Cristian Andrés Olivares López (born 23 May 1976) is a Chilean former professional footballer who played as an attacking midfielder for clubs in Chile and Indonesia. He also was a Chile international beach soccer and futsal player.

==Club career==
A product of Deportes Antofagasta youth system, he played for Magallanes from 1995 to 1999, winning the 1995 Tercera División.

After a stint with Coquimbo Unido in 1999, he joined Colo-Colo in 2000. Despite he made appearances in friendly matches and the Copa Gato during the preseason, he made no appearances in the league. Then he returned to Coquimbo Unido until 2001, playing after for Deportes Temuco and Deportes Antofagasta.

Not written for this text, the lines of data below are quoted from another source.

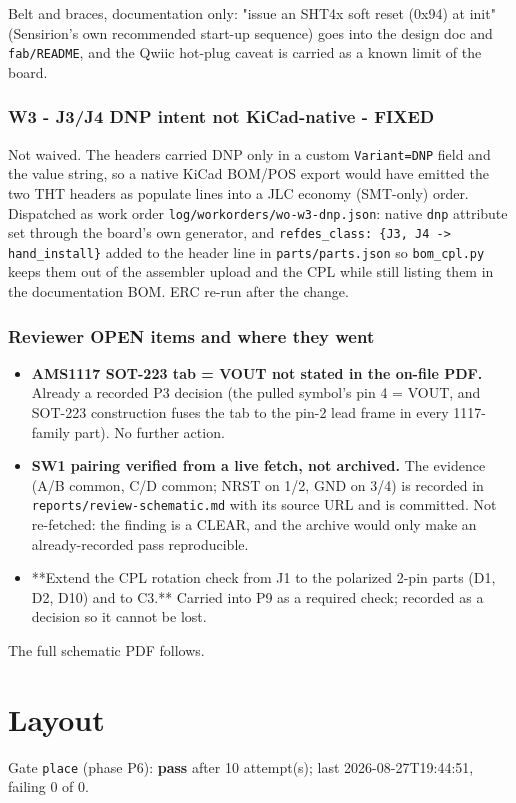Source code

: \documentclass[11pt,a4paper]{article}
\begin{document}
Belt and braces, documentation only: "issue an SHT4x soft reset (0x94) at init" (Sensirion's own recommended start-up sequence) goes into the design doc and \texttt{fab/README}, and the Qwiic hot-plug caveat is carried as a known limit of the board.

\subsubsection*{W3 - J3/J4 DNP intent not KiCad-native - FIXED}
Not waived. The headers carried DNP only in a custom \texttt{Variant=DNP} field and the value string, so a native KiCad BOM/POS export would have emitted the two THT headers as populate lines into a JLC economy (SMT-only) order. Dispatched as work order \texttt{log/workorders/wo-w3-dnp.json}: native \texttt{dnp} attribute set through the board's own generator, and \texttt{refdes\_class: \{J3, J4 -\textgreater{} hand\_install\}} added to the header line in \texttt{parts/parts.json} so \texttt{bom\_cpl.py} keeps them out of the assembler upload and the CPL while still listing them in the documentation BOM. ERC re-run after the change.

\subsubsection*{Reviewer OPEN items and where they went}
\begin{itemize}
\item \textbf{AMS1117 SOT-223 tab = VOUT not stated in the on-file PDF.} Already a
recorded P3 decision (the pulled symbol's pin 4 = VOUT, and SOT-223
construction fuses the tab to the pin-2 lead frame in every 1117-family
part). No further action.
\item \textbf{SW1 pairing verified from a live fetch, not archived.} The evidence
(A/B common, C/D common; NRST on 1/2, GND on 3/4) is recorded in
\texttt{reports/review-schematic.md} with its source URL and is committed. Not
re-fetched: the finding is a CLEAR, and the archive would only make an
already-recorded pass reproducible.
\item {*}{*}Extend the CPL rotation check from J1 to the polarized 2-pin parts
(D1, D2, D10) and to C3.{*}{*} Carried into P9 as a required check; recorded
as a decision so it cannot be lost.
\end{itemize}
The full schematic PDF follows.

\section{Layout}
Gate \texttt{place} (phase P6): \textbf{pass} after 10 attempt(s); last 2026-08-27T19:44:51, failing 0 of 0.
\end{document}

Abroad, he played in Indonesia between 2004 and 2007 for Persekabpas Pasuruan, Petrokimia Putra and Persema Malang.

==International career==
Following his retirement as a football player, he represented the Chile beach soccer team in both the 2008 and the 2009 South American Championships, alongside retired professional footballers such as Rodrigo Sanhueza, Rodrigo Cuevas, Jorge Torres, Germán Osorio and Carlos Medina, with Miguel Ángel Gamboa as coach. In 2010, he also won the XI Copa Latina.

In 2010, he also represented the Chile futsal team in the South American Games, while he was a futsal player of Unión Española.

==Post-retirement==
Olivares graduated as a PE teacher at the Alberto Hurtado University and has spent time as futsal and football coach, teacher and sports assistant at the same university as well as other institutions such as Andrés Bello University and football academies.

He has taken part of matches for "Colo-Colo de Todos los Tiempos", a team made up by former players of Colo-Colo.

==Personal life==
He is the older brother of Richard Olivares, who also played for Magallanes, Deportes Temuco, Deportes Antofagasta and Coquimbo Unido.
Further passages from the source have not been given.